One student was of Hispanic ethnicity. Two (2%) cases were outbreak-related.
Eighty-six (90%) students attended 4-year institutions and 86 (90%) were full-time
students. Ninety (97%) were hospitalized and 8 (9%) died. Of the 96 cases,
91 (95%) were confirmed by culture from a sterile site, 3 (3%) by a positive
latex agglutination test result, and 2 (2%) patients had clinical purpura
fulminans without a positive culture or latex agglutination test result. Of
the 91 isolates available for testing, 46 (51%) were obtained from blood,
44 (48%) from cerebrospinal fluid, and 1 (1%) from synovial fluid. Fifty-two
(54%) students were diagnosed with a clinical syndrome consistent with meningitis.
Of the 79 isolates for which serogroup information was available, 38 (48%)
were serogroup C, 22 (28%) were serogroup B, 15 (19%) were serogroup Y, 1
(1%) was serogroup W-135, and 3 (4%) were nongroupable. Thus, 54 (68%) had
illness due to vaccine-preventable serogroups. Forty-four cases (46%) occurred
in the winter months from December through March, and rates were highest in
the northern and southeastern regions of the United States.
For the 1-year period from September 1, 1998, through August 31, 1999,
the incidence of meningococcal disease among US undergraduates was 0.7 per
100 000 (Table 1), significantly
lower than the rate of 1.4 per 100 000 for the general population of
18- to 23-year-old nonstudents (P<.001).12 Rates were higher among freshmen and among students
living in dormitories. Freshmen students living in dormitories had the highest
incidence of disease at 5.1 per 100 000 (95% confidence interval [CI],
3.4-7.2). Rates of disease were higher among whites than blacks (P = .005).
Of the 82 college students with meningococcal disease onset between
September 1, 1998, and April 30, 1999, 75 cases were reported to CDC by May
7, 1999, and of those cases, 50 (67%) were enrolled in the case-control study.

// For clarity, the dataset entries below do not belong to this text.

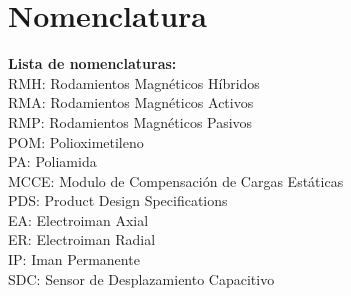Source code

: \chapter{Nomenclatura}

\textbf{Lista de nomenclaturas:}\\
RMH:	Rodamientos Magn\'eticos H\'ibridos\\ 
RMA: 	Rodamientos Magn\'eticos Activos\\
RMP: 	Rodamientos Magn\'eticos Pasivos\\
POM:	Polioximetileno \\
PA:		Poliamida\\
MCCE:	Modulo de Compensaci\'on de Cargas Est\'aticas\\
PDS:	Product Design Specifications\\ 
EA:		Electroiman Axial\\
ER:		Electroiman Radial\\
IP:		Iman Permanente\\
SDC:	Sensor de Desplazamiento Capacitivo\\ 
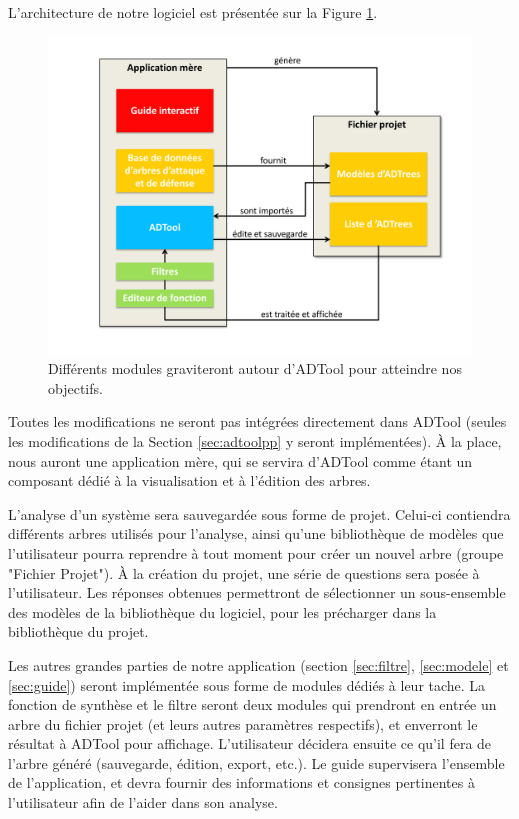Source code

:         L'architecture de notre logiciel est présentée sur la Figure \ref{fig:archi}.   

        \begin{figure}
            \begin{center}
                \includegraphics[width=1\textwidth]{figure/archi.pdf}
            \end{center}
            \caption{Différents modules graviteront autour d'ADTool pour atteindre nos objectifs.}
            \label{fig:archi}
        \end{figure}

        Toutes les modifications ne seront pas intégrées directement dans ADTool (seules les modifications de la Section \ref{sec:adtoolpp} y seront implémentées). \`A la place, nous auront une application mère, qui se servira d'ADTool comme étant un composant dédié à la visualisation et à l'édition des arbres. 

        L'analyse d'un système sera sauvegardée sous forme de projet. Celui-ci contiendra différents arbres utilisés pour l'analyse, ainsi qu'une bibliothèque de modèles que l'utilisateur pourra reprendre à tout moment pour créer un nouvel arbre (groupe "Fichier Projet"). 
        \`A la création du projet, une série de questions sera posée à l'utilisateur. Les réponses obtenues permettront de sélectionner un sous-ensemble des modèles de la bibliothèque du logiciel, pour les précharger dans la bibliothèque du projet.

        Les autres grandes parties de notre application (section \ref{sec:filtre}, \ref{sec:modele} et \ref{sec:guide}) seront implémentée sous forme de modules dédiés à leur tache.
        La fonction de synthèse et le filtre seront deux modules qui prendront en entrée un arbre du fichier projet (et leurs autres paramètres respectifs), et enverront le résultat à ADTool pour affichage. L'utilisateur décidera ensuite ce qu'il fera de l'arbre généré (sauvegarde, édition, export, etc.).
        Le guide supervisera l'ensemble de l'application, et devra fournir des informations et consignes pertinentes à l'utilisateur afin de l'aider dans son analyse.

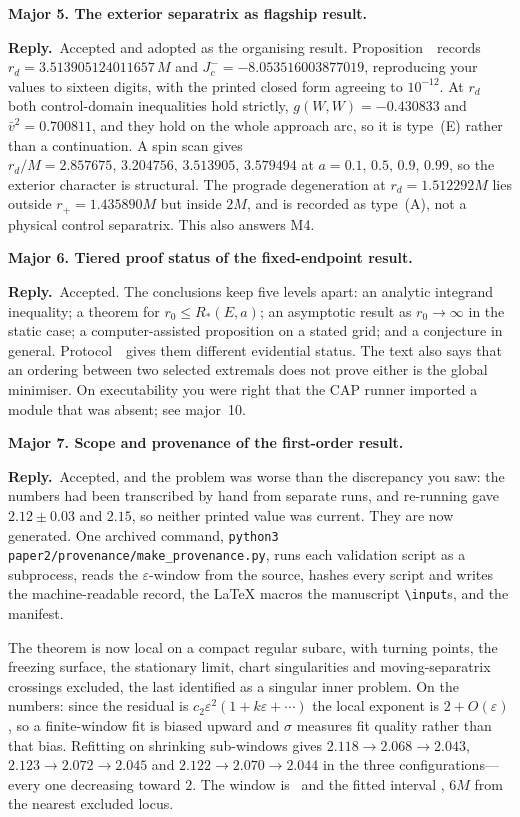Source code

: \documentclass[11pt]{article}
\newcommand{\reply}{\par\noindent\textbf{Reply.}\ }
\newcommand{\R}[1]{\par\medskip\noindent\textbf{#1}\par\nopagebreak}
\begin{document}
\R{Major 5. The exterior separatrix as flagship result.}
\reply Accepted and adopted as the organising result.
Proposition~\msPropExteriorSep\ records $r_d=3.513905124011657\,M$ and
$J_c^-=-8.053516003877019$, reproducing your values to sixteen digits, with the
printed closed form agreeing to $10^{-12}$. At $r_d$ both control-domain
inequalities hold strictly, $g(W,W)=-0.430833$ and $\bar v^2=0.700811$, and they
hold on the whole approach arc, so it is type~(E) rather than a continuation. A spin
scan gives $r_d/M=2.857675,\,3.204756,\,3.513905,\,3.579494$ at
$a=0.1,\,0.5,\,0.9,\,0.99$, so the exterior character is structural. The prograde
degeneration at $r_d=1.512292M$ lies outside $r_+=1.435890M$ but inside $2M$, and is
recorded as type~(A), not a physical control separatrix. This also answers M4.

\R{Major 6. Tiered proof status of the fixed-endpoint result.}
\reply Accepted. The conclusions keep five levels apart: an analytic integrand
inequality; a theorem for $r_0\le R_*(E,a)$; an asymptotic result as
$r_0\to\infty$ in the static case; a computer-assisted proposition on a stated grid;
and a conjecture in general. Protocol~\msProtEvidence\ gives them different
evidential status. The text also says that an ordering between two selected
extremals does not prove either is the global minimiser. On executability you were
right that the CAP runner imported a module that was absent; see major~10.

\R{Major 7. Scope and provenance of the first-order result.}
\reply Accepted, and the problem was worse than the discrepancy you saw: the
numbers had been transcribed by hand from separate runs, and re-running gave
$2.12\pm0.03$ and $2.15$, so neither printed value was current. They are now
generated. One archived command,
\texttt{python3 paper2/provenance/make\_provenance.py}, runs each validation script
as a subprocess, reads the $\varepsilon$-window from the source, hashes every script
and writes the machine-readable record, the \LaTeX{} macros the manuscript
\texttt{\textbackslash input}s, and the manifest.

The theorem is now local on a compact regular subarc, with turning points, the
freezing surface, the stationary limit, chart singularities and moving-separatrix
crossings excluded, the last identified as a singular inner problem. On the numbers:
since the residual is $c_2\varepsilon^2(1+k\varepsilon+\cdots)$ the local exponent
is $2+O(\varepsilon)$, so a finite-window fit is biased upward and $\sigma$ measures
fit quality rather than that bias. Refitting on shrinking sub-windows gives
$2.118\to2.068\to2.043$, $2.123\to2.072\to2.045$ and $2.122\to2.070\to2.044$ in the
three configurations---every one decreasing toward $2$. The window is
\provEpsWindow\ and the fitted interval \provFitInterval, $6M$ from the nearest
excluded locus.
\end{document}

Of the 25 cases not included in the case-control study, most were excluded
because of late reporting or lack of IRB approval from the school. Twenty-three
(46%) were male and 27 (54%) were female with a median age of 19 years (range,
18-24 years). None were of black race. Forty-eight students (96%) attended
4-year institutions and 47 (94%) were full-time students. Forty-nine students
(98%) were hospitalized and 4 (8%) died. Of the 42 isolates for which serogroup
information was available, 23 (55%) were serogroup C, 10 (24%) were serogroup
B, and 9 (21%) were serogroup Y. No students had been vaccinated prior to
Of the 276 potential controls called, 148 (54%) were enrolled in the
study. Of the 128 students who elected not to participate as controls in the
study, 60% reported that they did not wish to spend the time required to complete
the questionnaire, 20% did not call back once initial contact was made and
an interview time was set up, 15% declined participation due to lack of interest
in the study, and 5% hung up. Two controls were previously vaccinated and
were excluded from further analysis.
Enrolled case-patients were similar to nonenrolled patients in age,
sex, race, serogroup, hospitalization, class level, and type of school. Case-patients
enrolled in the study were more likely than nonenrolled patients to live in
dormitories (66% vs 33%, P = .001) and to have been
enrolled at a 4-year school (96% vs 83%, P = .03).

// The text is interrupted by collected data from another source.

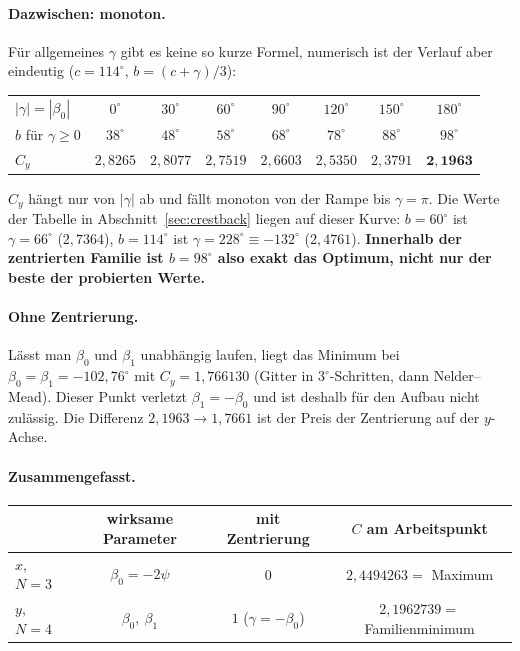 \documentclass[11pt,a4paper]{article}
\newcommand{\crest}{\ensuremath{C}}
\begin{document}
\paragraph{Dazwischen: monoton.}
Für allgemeines $\gamma$ gibt es keine so kurze Formel, numerisch ist der
Verlauf aber eindeutig ($c=114^\circ$, $b = (c+\gamma)/3$):
\begin{center}
\begin{tabular}{@{}lccccccc@{}}
  \toprule
  $|\gamma| = |\beta_0|$ & $0^\circ$ & $30^\circ$ & $60^\circ$ & $90^\circ$ & $120^\circ$ & $150^\circ$ & $180^\circ$\\
  $b$ für $\gamma\ge0$ & $38^\circ$ & $48^\circ$ & $58^\circ$ & $68^\circ$ & $78^\circ$ & $88^\circ$ & $98^\circ$\\
  \midrule
  $\crest_y$ & $2{,}8265$ & $2{,}8077$ & $2{,}7519$ & $2{,}6603$ & $2{,}5350$ & $2{,}3791$ & $\mathbf{2{,}1963}$\\
  \bottomrule
\end{tabular}
\end{center}
$\crest_y$ hängt nur von $|\gamma|$ ab und fällt monoton von der Rampe bis
$\gamma=\pi$. Die Werte der Tabelle in Abschnitt~\ref{sec:crestback} liegen
auf dieser Kurve: $b=60^\circ$ ist $\gamma=66^\circ$ ($2{,}7364$),
$b=114^\circ$ ist $\gamma=228^\circ\equiv-132^\circ$ ($2{,}4761$).
\textbf{Innerhalb der zentrierten Familie ist $b=98^\circ$ also exakt das
Optimum, nicht nur der beste der probierten Werte.}

\paragraph{Ohne Zentrierung.}
Lässt man $\beta_0$ und $\beta_1$ unabhängig laufen, liegt das Minimum bei
$\beta_0=\beta_1=-102{,}76^\circ$ mit $\crest_y = 1{,}766130$ (Gitter in
$3^\circ$-Schritten, dann Nelder--Mead). Dieser Punkt verletzt
$\beta_1=-\beta_0$ und ist deshalb für den Aufbau nicht zulässig. Die
Differenz $2{,}1963 \to 1{,}7661$ ist der Preis der Zentrierung auf der
$y$-Achse.

\paragraph{Zusammengefasst.}
\begin{center}
\begin{tabular}{@{}lccc@{}}
  \toprule
  & wirksame Parameter & mit Zentrierung & $\crest$ am Arbeitspunkt\\
  \midrule
  $x$, $N=3$ & $\beta_0=-2\psi$ & $0$ & $2{,}4494263 = $ Maximum\\
  $y$, $N=4$ & $\beta_0,\ \beta_1$ & $1$ ($\gamma=-\beta_0$) & $2{,}1962739 = $ Familienminimum\\
  \bottomrule
\end{tabular}
\end{center}
\end{document}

Use of matched case-control methodology should adjust for any enrollment bias
toward students living in dormitories.
In a univariate matched analysis, case-patients did not differ significantly
from controls by age, sex, undergraduate vs graduate status, or maternal education.

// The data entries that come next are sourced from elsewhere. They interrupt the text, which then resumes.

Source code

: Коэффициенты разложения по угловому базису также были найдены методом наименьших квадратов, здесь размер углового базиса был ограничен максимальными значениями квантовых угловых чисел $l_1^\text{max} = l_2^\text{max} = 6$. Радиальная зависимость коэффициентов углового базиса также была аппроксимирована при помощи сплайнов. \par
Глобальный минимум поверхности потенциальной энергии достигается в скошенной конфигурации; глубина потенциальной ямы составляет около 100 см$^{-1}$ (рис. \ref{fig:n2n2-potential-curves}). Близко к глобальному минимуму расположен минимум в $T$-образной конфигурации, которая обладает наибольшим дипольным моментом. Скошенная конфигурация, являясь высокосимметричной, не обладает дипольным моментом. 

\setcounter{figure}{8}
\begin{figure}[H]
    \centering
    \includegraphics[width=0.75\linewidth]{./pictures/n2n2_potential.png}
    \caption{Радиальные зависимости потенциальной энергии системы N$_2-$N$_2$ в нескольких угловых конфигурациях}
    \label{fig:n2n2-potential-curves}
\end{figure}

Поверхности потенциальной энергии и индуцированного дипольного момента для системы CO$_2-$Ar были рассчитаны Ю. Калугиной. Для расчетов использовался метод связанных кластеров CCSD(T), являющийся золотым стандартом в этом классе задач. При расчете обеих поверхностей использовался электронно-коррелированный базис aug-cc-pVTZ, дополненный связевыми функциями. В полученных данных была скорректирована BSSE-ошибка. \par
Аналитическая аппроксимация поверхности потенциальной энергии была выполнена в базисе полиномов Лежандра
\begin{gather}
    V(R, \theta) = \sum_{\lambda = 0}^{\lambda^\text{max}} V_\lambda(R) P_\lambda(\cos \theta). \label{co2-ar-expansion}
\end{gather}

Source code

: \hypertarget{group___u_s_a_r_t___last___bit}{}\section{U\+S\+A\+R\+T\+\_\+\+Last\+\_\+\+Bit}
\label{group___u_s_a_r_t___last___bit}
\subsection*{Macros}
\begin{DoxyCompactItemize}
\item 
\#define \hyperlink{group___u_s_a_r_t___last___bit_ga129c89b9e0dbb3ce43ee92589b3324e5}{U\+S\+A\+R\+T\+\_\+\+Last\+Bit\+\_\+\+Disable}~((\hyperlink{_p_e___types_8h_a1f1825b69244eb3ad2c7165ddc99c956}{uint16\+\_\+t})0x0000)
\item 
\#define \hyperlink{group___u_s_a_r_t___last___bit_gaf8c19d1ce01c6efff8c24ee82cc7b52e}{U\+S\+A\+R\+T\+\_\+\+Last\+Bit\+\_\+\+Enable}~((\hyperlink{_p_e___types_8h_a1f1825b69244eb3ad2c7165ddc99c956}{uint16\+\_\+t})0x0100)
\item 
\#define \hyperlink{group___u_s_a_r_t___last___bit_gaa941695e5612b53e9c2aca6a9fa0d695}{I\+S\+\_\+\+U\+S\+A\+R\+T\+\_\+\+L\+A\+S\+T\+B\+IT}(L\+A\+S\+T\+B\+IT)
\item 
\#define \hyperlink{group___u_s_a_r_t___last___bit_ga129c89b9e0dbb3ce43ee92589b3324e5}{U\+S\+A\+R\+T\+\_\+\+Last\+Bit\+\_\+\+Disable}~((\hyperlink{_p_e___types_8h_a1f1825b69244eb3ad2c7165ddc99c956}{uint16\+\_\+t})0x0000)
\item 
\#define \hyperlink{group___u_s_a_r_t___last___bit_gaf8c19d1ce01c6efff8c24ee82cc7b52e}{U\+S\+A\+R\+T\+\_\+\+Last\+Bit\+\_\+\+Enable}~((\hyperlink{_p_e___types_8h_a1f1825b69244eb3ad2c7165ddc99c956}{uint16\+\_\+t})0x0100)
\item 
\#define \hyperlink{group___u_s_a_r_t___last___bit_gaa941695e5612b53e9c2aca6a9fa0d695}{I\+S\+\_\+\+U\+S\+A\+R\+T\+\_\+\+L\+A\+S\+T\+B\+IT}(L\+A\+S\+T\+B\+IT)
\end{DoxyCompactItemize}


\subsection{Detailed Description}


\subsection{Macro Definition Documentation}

Case-patients, however, were more likely than controls to be freshmen (P = .001), to live in a dormitory (P = .008), and to be freshmen living in a dormitory (P = .001). Case-patients were also more likely than controls to be
of white race and to have had an upper respiratory tract infection in the
month preceding the onset of meningococcal disease (Table 2). Attending 1 or more movies in the month before illness
onset was protective; however, movie attendance was inversely correlated with
smoking, bar patronage, and alcohol consumption (data not shown). Crowding
(defined as ≥2 people per bedroom), active and passive smoking, and low
socioeconomic status (≤ $30 000 per year in household income, which
includes parents and student) were not significantly associated with disease.
In a multivariable analysis (Table
3), freshmen living in dormitories were at highest risk for meningococcal
disease. Other risk factors for meningococcal disease were white race, radiator
heat, and a history of upper respiratory tract infection in the month preceding
the onset of illness, whereas movie attendance remained protective. Use of
radiator heat was positively correlated with living in a dormitory and being
a freshman. No significant interactions were found among the variables included
in the multivariable model. The multivariable model was examined for multicollinearity
and no single or combination of variables was found to be correlated with
other factors in the model.
We created a separate multivariable model including radiator heat, white
race, upper respiratory tract infection, movie attendance, freshmen, dormitory
status, and an interaction term for freshmen and dormitory status. In this
model, among freshmen, dormitory residents were at increased risk for meningococcal
disease (P = .06) and among dormitory residents,
freshmen were at increased risk (P = .07).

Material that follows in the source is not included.